[Saved data entries]
□ □ □ □ □ □ □

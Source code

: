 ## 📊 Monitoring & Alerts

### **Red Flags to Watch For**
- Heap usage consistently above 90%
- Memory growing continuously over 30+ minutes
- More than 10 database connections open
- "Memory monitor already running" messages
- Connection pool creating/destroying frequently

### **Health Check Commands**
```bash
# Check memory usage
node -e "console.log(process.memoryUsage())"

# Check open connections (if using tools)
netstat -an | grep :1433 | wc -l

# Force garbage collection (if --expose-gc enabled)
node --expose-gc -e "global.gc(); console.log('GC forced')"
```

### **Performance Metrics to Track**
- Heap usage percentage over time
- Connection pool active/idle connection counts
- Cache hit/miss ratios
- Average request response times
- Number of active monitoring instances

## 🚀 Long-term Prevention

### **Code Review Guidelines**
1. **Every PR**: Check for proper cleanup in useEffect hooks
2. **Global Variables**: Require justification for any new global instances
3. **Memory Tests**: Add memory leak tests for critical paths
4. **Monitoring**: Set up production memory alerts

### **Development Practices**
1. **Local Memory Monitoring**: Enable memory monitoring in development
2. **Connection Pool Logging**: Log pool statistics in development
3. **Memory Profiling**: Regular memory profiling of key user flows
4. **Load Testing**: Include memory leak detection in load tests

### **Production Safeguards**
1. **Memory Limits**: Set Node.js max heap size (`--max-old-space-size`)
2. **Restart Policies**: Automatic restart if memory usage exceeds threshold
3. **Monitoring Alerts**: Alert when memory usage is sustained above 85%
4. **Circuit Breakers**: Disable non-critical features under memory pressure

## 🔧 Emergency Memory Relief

□ □ □ □ □ □ □

> [TASK PROMPT] Output all entries exactly as given above.

> [TASK SOLUTION]
Source code

: ## 📊 Monitoring & Alerts

### **Red Flags to Watch For**
- Heap usage consistently above 90%
- Memory growing continuously over 30+ minutes
- More than 10 database connections open
- "Memory monitor already running" messages
- Connection pool creating/destroying frequently

### **Health Check Commands**
```bash
# Check memory usage
node -e "console.log(process.memoryUsage())"

# Check open connections (if using tools)
netstat -an | grep :1433 | wc -l

# Force garbage collection (if --expose-gc enabled)
node --expose-gc -e "global.gc(); console.log('GC forced')"
```

### **Performance Metrics to Track**
- Heap usage percentage over time
- Connection pool active/idle connection counts
- Cache hit/miss ratios
- Average request response times
- Number of active monitoring instances

## 🚀 Long-term Prevention

### **Code Review Guidelines**
1. **Every PR**: Check for proper cleanup in useEffect hooks
2. **Global Variables**: Require justification for any new global instances
3. **Memory Tests**: Add memory leak tests for critical paths
4. **Monitoring**: Set up production memory alerts

### **Development Practices**
1. **Local Memory Monitoring**: Enable memory monitoring in development
2. **Connection Pool Logging**: Log pool statistics in development
3. **Memory Profiling**: Regular memory profiling of key user flows
4. **Load Testing**: Include memory leak detection in load tests

### **Production Safeguards**
1. **Memory Limits**: Set Node.js max heap size (`--max-old-space-size`)
2. **Restart Policies**: Automatic restart if memory usage exceeds threshold
3. **Monitoring Alerts**: Alert when memory usage is sustained above 85%
4. **Circuit Breakers**: Disable non-critical features under memory pressure

## 🔧 Emergency Memory Relief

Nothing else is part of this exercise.